Which is harder? Giving to Caesar the things that belong to Caesar, or giving to God the things that belong to God? Until recently, I thought it easy to list the things that belong to Caesar, or in my case, the United States. They are things like paying taxes and… Wait a minute. We now have a president who has taken pride in the fact that he has avoided paying taxes. In Jesus’ day, the tax structure was even more whimsical and unfair than our current one. Rich people paid bribes to avoid higher taxes. This was considered smart, but Jesus was blunt. Simply give to the government your taxes. Being fixated on lowering your tax rate or what deductions you can claim should never distract you from your real debt, which is to God.
Jesus was asked about taxes (Matthew 22:15-22) while he was teaching in the temple during his last week on earth. He knew that his time was short and that his real listeners wanted spiritual truth. We are told that when the Pharisees came to ask Jesus about taxes, he saw through them. He knew that they intended to trap him. For the Pharisees, money was an important thing. Giving it away to Rome, offended them. Not because Rome had stolen their nation’s freedom, but because they wanted to keep the money for themselves. They looked at their tax form and saw themselves as losers. They didn’t see the roads, civic buildings, and financial gains that Roman rule had brought to what was just a hundred years before this, a very backwoods part of the world. When we give our coin to Caesar today, we rarely see social good. A larger portion of our taxes go to that today, than what they did in Jesus’ day.

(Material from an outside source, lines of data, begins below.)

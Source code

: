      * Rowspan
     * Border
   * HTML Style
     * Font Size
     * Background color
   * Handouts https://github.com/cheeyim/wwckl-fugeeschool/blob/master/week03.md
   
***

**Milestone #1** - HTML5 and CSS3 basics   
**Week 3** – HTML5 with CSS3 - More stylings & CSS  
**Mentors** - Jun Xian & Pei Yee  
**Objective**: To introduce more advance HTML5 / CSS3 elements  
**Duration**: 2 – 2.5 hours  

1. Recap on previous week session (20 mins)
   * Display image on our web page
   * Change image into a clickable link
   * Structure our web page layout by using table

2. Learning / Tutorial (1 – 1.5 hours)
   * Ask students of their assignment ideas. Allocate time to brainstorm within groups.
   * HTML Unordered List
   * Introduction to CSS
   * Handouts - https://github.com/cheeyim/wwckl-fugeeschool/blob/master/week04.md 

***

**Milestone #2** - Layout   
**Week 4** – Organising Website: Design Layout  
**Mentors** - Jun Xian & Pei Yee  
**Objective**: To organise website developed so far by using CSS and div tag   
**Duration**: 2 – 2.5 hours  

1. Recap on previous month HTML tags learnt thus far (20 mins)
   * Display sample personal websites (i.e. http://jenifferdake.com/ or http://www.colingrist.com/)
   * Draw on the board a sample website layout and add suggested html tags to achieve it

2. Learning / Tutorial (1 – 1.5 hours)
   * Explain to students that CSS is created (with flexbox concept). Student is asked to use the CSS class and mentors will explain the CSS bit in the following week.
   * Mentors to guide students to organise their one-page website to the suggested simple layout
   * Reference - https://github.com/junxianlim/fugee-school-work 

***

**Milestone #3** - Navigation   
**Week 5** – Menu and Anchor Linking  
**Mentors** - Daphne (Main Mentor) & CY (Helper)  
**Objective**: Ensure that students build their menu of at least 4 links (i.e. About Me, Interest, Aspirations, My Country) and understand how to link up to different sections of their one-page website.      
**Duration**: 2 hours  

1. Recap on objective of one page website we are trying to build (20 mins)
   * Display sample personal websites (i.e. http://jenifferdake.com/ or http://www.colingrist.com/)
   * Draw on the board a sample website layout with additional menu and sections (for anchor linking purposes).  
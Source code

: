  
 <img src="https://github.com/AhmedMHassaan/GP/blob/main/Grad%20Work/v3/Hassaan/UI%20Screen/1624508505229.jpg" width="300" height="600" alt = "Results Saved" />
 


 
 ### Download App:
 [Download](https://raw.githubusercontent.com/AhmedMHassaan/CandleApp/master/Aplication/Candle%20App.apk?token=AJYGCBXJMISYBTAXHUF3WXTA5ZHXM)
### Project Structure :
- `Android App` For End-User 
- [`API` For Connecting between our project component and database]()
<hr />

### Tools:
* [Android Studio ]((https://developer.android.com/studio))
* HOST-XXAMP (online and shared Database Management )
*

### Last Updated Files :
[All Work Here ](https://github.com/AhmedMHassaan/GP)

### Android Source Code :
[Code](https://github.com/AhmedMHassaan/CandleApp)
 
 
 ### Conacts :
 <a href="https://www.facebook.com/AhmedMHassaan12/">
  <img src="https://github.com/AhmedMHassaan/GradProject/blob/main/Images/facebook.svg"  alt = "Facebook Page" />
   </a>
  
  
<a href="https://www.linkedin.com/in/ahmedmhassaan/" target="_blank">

I’m sure that Jesus saw the Pharisees question a distraction. We continue to do everything we can to avoid hearing what Jesus came to say. We want to focus on the coins we owe to Caesar. Speak of distractions, do football players owe the government or the NFL league a minute of standing at attention before the game? We get focused on what everybody owes their government and miss the fact that the whole Sunday football thing is a distraction from worship. We constantly use sports metaphors to express the Gospel, never pausing to think that rooting for our modern day gladiators to bang their heads together and get brain trauma, may be the opposite of what Jesus was advocating. Jesus advocated justice, compassion, and financial simplicity. If having someone take a knee reminds us that there is still a battle for social justice and racial equality that needs to be fought, then excuse me for distracting you from the game.